It's crunch time at the Federal Reserve. The two bogeymen that Fed Chairman Alan Greenspan & Co. fear most--higher inflation and a collapsing stock market --are threatening to come out of the closet and bring this nine-year-old economic expansion to a screeching halt.
When the Labor Dept. announced on Apr. 14 that consumer prices outside of food and energy rose in March at their fastest pace in more than five years, the stock market tanked. The apparition of higher inflation spooked investors. They were afraid that the 0.4% rise in core prices had boxed the Fed into bigger rate increases than the quarter-point hikes it has gingerly made five times over the last 10 months.
Thus, Greenspan faces one of the toughest dilemmas of his long tenure at the Fed. The right policy is far from clear--and the risks of doing damage by getting it wrong are growing. The inflation threat has heightened pressure to raise interest rates more sharply than the Fed has up till now. But doing that--as the recent market collapse showed--poses big dangers. Not only would stocks likely plunge again; a more aggressive Fed would risk sending the economy spinning down as well. All in all, it's quite a corner the Fed may have painted itself into.

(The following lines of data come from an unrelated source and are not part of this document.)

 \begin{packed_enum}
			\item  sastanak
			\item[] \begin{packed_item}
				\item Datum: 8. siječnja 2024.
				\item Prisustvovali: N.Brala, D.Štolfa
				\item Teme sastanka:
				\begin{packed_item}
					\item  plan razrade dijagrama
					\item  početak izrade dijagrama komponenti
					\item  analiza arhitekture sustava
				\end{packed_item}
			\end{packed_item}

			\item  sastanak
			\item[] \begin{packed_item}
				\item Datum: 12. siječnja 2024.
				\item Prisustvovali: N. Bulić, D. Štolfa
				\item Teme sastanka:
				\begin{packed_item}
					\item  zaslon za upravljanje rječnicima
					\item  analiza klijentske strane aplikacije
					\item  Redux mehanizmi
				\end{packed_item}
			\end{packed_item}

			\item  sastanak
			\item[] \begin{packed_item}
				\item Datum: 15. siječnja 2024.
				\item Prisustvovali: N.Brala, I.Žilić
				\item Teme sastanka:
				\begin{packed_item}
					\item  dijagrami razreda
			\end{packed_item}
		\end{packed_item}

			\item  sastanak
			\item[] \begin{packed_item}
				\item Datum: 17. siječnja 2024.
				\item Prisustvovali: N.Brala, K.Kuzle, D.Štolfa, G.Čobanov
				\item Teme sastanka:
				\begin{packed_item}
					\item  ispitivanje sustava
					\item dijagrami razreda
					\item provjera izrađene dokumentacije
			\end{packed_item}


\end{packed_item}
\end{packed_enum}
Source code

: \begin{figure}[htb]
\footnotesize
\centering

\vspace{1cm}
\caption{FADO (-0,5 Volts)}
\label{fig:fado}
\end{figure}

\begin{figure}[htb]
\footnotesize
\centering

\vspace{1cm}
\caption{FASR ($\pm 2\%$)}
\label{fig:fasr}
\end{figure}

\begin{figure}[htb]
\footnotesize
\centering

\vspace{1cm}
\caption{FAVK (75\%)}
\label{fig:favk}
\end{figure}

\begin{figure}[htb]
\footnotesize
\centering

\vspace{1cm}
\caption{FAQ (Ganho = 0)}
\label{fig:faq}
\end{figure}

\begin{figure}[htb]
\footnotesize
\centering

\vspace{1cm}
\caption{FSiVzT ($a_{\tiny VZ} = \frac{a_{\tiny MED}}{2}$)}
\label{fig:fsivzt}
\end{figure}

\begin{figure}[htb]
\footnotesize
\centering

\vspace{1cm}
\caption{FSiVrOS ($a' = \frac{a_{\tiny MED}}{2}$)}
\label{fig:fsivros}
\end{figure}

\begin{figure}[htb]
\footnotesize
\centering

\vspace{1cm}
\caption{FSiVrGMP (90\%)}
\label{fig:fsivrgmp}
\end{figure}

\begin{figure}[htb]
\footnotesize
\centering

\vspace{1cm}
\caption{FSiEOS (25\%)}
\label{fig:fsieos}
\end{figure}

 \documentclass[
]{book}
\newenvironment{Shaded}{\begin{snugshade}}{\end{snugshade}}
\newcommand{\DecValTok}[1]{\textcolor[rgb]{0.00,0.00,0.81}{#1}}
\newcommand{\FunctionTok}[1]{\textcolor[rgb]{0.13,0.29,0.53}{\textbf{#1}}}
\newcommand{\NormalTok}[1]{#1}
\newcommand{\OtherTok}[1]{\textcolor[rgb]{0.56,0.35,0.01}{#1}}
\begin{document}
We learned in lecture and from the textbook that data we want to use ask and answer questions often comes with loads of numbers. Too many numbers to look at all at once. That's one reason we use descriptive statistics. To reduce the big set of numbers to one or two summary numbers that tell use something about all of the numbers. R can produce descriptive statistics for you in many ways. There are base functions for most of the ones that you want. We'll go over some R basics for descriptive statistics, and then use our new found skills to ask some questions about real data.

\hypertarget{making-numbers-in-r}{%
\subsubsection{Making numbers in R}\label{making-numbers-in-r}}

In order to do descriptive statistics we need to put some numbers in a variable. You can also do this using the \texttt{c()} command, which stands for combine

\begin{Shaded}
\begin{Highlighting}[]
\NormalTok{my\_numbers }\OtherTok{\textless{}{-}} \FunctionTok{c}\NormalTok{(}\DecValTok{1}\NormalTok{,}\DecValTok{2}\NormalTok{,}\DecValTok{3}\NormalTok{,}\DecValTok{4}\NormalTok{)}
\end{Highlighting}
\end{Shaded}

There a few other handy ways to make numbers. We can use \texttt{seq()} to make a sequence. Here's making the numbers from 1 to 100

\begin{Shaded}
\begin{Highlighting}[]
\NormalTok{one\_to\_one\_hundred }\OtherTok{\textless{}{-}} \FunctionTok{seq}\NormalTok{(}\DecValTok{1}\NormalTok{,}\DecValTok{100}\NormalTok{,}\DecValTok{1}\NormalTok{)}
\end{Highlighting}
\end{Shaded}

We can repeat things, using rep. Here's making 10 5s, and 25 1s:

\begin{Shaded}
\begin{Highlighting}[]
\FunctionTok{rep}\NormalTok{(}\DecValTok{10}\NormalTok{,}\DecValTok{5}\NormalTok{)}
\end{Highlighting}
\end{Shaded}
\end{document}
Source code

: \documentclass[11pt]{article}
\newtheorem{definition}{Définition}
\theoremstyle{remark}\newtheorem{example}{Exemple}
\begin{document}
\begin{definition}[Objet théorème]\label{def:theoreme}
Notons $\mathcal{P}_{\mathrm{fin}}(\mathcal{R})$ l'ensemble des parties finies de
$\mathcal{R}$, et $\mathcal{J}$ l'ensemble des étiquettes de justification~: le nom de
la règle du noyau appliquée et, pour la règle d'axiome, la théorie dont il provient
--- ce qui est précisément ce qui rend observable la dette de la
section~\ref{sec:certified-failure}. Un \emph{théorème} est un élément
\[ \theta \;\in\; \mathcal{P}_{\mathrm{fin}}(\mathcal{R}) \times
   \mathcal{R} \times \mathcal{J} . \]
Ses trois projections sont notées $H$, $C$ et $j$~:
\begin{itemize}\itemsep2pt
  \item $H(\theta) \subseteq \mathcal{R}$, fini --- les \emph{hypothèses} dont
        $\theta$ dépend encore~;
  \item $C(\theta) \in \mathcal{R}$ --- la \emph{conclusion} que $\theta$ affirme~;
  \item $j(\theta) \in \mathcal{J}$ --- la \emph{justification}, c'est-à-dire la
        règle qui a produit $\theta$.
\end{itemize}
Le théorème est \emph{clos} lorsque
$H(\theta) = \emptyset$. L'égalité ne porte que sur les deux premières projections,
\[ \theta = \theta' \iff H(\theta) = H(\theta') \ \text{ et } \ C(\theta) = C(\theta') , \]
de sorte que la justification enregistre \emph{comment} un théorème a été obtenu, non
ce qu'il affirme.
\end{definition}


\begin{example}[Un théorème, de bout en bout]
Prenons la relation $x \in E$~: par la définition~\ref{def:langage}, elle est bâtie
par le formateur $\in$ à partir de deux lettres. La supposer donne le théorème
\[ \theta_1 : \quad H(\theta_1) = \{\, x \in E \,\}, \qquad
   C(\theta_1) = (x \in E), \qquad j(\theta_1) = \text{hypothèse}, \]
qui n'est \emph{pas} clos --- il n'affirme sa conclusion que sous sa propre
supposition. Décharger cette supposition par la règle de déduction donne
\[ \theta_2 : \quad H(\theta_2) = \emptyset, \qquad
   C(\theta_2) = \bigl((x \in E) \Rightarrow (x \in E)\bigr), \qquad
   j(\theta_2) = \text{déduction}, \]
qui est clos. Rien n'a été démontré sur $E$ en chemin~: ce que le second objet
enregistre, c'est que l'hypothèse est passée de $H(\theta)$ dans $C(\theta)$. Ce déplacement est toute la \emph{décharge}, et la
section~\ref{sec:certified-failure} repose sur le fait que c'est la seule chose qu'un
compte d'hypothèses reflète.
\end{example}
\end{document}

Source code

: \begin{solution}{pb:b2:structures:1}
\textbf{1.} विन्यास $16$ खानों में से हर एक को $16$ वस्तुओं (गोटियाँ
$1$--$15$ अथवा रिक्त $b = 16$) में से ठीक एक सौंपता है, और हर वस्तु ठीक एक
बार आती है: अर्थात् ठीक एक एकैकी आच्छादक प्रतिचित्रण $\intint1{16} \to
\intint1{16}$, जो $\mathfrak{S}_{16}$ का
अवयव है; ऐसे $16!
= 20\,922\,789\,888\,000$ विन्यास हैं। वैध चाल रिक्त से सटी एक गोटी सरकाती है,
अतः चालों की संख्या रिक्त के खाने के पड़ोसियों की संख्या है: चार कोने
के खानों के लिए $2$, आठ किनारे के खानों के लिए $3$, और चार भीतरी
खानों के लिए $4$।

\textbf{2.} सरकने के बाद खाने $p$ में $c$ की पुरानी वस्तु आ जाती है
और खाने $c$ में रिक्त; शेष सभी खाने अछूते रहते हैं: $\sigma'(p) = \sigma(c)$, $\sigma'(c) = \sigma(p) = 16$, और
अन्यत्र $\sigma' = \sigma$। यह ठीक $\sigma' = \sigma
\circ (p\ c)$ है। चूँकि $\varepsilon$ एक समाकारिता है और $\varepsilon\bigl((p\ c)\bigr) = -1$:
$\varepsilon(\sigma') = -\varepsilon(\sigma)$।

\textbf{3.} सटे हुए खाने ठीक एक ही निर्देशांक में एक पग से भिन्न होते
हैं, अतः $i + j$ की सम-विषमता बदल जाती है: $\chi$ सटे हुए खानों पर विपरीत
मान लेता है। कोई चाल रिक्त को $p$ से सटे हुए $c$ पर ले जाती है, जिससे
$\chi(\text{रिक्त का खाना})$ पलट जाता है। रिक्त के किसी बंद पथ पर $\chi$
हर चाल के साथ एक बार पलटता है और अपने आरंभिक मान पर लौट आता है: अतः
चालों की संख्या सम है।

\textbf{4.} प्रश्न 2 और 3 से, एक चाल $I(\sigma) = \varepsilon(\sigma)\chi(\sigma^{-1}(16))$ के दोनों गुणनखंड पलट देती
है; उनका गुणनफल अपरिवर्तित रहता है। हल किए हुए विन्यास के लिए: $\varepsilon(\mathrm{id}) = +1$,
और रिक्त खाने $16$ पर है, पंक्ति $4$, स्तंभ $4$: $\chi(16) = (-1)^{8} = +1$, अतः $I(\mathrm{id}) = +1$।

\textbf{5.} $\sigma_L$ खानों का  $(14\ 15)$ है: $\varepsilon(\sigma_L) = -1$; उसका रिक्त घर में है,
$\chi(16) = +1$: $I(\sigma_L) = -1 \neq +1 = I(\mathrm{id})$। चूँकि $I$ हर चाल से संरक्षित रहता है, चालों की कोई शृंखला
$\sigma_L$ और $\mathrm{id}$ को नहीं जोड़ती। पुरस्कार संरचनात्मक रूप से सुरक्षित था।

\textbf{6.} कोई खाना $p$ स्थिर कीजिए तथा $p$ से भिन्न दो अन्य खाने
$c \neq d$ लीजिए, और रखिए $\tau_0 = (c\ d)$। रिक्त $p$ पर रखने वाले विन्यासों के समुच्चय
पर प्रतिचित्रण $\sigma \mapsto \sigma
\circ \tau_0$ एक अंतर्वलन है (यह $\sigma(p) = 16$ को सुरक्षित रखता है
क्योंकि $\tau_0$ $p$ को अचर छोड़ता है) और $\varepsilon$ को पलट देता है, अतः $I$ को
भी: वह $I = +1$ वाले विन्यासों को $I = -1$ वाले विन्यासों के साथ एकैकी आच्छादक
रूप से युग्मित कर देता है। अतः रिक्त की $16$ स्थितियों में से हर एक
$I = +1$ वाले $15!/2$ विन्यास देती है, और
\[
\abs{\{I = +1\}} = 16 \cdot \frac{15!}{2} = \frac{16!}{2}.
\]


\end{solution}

UNCERTAINTY. So how does the evidence stack up? Well, plenty of uncertainty remains about how real the specter of higher inflation is and how fast the turbo-charged economy can grow. Yes, the shiver-inducing jump in March prices was broad-based, with prices for apparel, medical care, cars, and cigarettes all up. Yet a lot of the rise resulted from factors that probably won't be repeated. Cigarette prices rose largely because of a 55 cents-a-pack tax hike in New York State. Car prices rose because General Motors Corp. stopped offering buyers incentives to turn in their old GM models for new ones. "There's too little information to make a call that the March rise portends a higher trend," says Patrick Jackman, the Labor Dept. statistician in charge of compiling the price data. After all, we've seen this before. In April, 1999, consumer prices also jumped unexpectedly, sending shudders through the financial markets. But the scare proved short-lived.
None of that has stopped anti-inflation hawks at the Fed from arguing that the central bank needs to become more aggressive in tightening credit. Well before the latest news on consumer prices, the hawks were pushing to raise the ante and boost rates by a half percentage point at a time. Experts say that the squawks are sure to get louder at the Fed's next meeting on May 16.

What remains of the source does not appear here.